人それぞれ、その時々の目的があって、けっして入国審査で問われるような「ビジネスか、レジャーか」などという、画一的で平板な目的ではないはずだ。
そんな点に目を付けたのが、英国航空が行った広告企画「A British Original」。動画や印刷物、デジタルなど様々なメディアで展開したが、コアとなったのはデジタルサイネージを含むアウトドア広告だ。
British Airways - A British Original (case study)Outdoor Grand Prix at the Cannes Lions 2023
広告には、入国審査書類によくある“旅の目的”のチェック欄がデザインされているのだが、「ビジネス」「レジャー」以外の“第3の選択肢”も加えられている。この“第3の選択肢”は、切実で曖昧でオリジナルな目的。

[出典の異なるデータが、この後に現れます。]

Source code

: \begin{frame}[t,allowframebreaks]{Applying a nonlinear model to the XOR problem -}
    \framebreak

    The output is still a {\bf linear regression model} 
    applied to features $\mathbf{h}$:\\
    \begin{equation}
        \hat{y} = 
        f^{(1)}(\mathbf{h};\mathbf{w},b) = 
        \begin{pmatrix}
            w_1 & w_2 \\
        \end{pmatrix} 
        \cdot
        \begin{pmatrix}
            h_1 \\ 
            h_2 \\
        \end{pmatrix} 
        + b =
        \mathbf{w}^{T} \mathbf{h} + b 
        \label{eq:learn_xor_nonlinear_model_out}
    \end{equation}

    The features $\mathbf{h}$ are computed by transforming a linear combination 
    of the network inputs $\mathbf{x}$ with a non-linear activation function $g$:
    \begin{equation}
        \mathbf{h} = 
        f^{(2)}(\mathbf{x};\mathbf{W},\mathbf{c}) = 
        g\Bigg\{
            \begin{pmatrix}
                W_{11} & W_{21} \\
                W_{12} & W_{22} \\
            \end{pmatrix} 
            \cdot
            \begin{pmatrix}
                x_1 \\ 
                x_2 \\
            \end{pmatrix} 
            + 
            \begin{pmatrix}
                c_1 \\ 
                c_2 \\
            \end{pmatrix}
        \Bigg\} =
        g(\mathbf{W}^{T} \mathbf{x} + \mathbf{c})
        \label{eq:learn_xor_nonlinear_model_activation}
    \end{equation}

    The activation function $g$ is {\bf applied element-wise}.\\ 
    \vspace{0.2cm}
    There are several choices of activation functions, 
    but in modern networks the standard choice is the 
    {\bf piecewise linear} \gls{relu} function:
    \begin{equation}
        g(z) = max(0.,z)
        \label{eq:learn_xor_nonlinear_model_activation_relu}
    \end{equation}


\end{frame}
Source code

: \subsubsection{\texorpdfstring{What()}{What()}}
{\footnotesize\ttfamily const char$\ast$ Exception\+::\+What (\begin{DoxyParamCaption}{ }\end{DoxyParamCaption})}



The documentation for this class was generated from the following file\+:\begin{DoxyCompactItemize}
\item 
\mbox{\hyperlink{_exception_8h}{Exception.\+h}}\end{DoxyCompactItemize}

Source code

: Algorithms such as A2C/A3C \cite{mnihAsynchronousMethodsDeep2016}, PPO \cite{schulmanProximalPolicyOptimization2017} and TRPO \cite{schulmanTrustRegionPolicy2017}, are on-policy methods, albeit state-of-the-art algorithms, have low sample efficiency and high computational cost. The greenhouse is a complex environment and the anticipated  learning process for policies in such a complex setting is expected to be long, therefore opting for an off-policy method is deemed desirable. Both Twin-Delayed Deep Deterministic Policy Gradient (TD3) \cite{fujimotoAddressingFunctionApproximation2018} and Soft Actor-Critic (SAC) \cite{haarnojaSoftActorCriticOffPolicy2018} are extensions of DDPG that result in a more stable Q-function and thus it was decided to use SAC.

1カ月にわたり、512種類も展開された。
British Airways - A British Original (case study)Outdoor Grand Prix at the Cannes Lions 2023より
この事例は、今年6月にフランスで開催されたカンヌライオンズ2023において、アウトドア部門グランプリなどを受賞した。カンヌライオンズとは、世界の広告界やマーケティング界で飛びぬけて大きな影響力を持つアワ−ドである。
同じ広告を2度と見ない仕組み
では、512種類も考案された“第3の選択肢”はどんなものだったのか。一例をあげると以下のようなものだ。
「人生は短いから」
「(人生)新展開のためのタトゥーを彫りに」
「何故ならば約束をしたから」
「発音さえできないような珍しい物を食べるため」
「月曜のランチでワインを飲むため」
「今年はとにかくいろいろなことがあって」
「(単なる)いたずら」
「まだ彼女を愛しているから」
本当に多様なレベル感の、個性あふれる“旅の目的”が書かれている。この選択肢は、実際の旅行者へのアンケートをもとに開発されたのだという。
さらに、512種類もあるこのアウトドア広告は、同じ人が同じ内容の広告を2度と見ないように工夫された。掲載場所や時間帯、天候までをも考慮して掲出されたのだ。その場所でその時にしから見られないメディアの特性を、とことん活かしたクリエイティブだといえる。
テレビCMであれば、複数のテレビ局で何度も見るし、雑誌広告であれば何十万冊に同じ内容が掲載される。ネット上のバナー広告やウェブ動画広告も、同じものが何万回・何十万回と再生される。
ところが、アウトドア広告はそれぞれの掲出場所特有のオリジナリティがある。そうした特性は、今回の英国航空のコンセプトにぴたりと合致している。